**Exercise objective**
Gather each line containing the string "Then" from these entries.

**Data to use**
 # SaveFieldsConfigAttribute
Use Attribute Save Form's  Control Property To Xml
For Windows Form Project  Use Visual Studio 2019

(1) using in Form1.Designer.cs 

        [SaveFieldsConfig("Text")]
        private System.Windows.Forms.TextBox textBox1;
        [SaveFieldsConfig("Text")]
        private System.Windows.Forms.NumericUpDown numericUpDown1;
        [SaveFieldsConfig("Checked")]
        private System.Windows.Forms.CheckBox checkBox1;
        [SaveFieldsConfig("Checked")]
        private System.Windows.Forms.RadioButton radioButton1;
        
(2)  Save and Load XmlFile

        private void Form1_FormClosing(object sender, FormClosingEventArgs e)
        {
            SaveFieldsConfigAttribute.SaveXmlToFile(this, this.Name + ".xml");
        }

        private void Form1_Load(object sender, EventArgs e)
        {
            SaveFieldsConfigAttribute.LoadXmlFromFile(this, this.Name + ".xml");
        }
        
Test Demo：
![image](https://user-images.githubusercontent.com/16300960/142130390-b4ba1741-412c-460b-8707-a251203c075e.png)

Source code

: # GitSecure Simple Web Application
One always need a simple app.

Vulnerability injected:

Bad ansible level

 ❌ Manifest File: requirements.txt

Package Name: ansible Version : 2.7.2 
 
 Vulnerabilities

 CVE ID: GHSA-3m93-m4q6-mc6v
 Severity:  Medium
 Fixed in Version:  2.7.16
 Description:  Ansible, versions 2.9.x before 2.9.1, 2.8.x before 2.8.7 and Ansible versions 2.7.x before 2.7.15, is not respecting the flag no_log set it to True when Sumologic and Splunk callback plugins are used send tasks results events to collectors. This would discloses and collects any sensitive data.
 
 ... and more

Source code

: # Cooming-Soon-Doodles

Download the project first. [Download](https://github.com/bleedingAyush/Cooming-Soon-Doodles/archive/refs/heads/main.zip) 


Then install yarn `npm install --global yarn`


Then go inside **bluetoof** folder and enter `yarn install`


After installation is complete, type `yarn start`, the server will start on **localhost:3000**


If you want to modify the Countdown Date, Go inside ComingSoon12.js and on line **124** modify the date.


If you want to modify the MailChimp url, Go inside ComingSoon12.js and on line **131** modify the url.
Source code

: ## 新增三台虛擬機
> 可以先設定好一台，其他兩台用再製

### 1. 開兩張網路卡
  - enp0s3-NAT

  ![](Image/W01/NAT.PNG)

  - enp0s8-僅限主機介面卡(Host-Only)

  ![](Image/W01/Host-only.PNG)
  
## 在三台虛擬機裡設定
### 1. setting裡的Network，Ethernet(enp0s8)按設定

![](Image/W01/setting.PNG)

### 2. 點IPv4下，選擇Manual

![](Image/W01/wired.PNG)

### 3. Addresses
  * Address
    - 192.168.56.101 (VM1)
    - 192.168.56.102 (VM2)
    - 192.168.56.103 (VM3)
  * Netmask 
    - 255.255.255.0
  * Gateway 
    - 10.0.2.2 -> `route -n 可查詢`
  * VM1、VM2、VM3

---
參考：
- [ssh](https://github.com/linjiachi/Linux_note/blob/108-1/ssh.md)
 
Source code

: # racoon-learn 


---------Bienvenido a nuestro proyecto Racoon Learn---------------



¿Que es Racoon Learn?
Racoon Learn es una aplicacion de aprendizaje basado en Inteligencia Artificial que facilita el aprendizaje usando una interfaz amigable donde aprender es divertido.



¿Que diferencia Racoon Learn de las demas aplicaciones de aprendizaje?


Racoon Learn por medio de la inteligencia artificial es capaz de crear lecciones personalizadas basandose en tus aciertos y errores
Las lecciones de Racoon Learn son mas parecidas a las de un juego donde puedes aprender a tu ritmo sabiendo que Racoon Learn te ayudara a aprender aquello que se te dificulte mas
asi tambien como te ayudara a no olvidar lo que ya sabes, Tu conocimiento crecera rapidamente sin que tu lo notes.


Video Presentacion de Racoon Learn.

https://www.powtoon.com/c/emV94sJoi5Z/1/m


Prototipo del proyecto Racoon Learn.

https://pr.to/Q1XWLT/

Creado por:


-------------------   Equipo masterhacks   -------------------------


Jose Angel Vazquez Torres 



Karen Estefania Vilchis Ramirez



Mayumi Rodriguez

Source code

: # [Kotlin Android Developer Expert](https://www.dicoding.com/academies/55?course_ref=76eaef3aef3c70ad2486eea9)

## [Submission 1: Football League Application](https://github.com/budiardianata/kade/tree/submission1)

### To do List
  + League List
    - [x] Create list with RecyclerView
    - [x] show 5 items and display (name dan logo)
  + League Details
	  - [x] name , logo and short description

**Exercise output**
Then install yarn `npm install --global yarn`
Then go inside **bluetoof** folder and enter `yarn install`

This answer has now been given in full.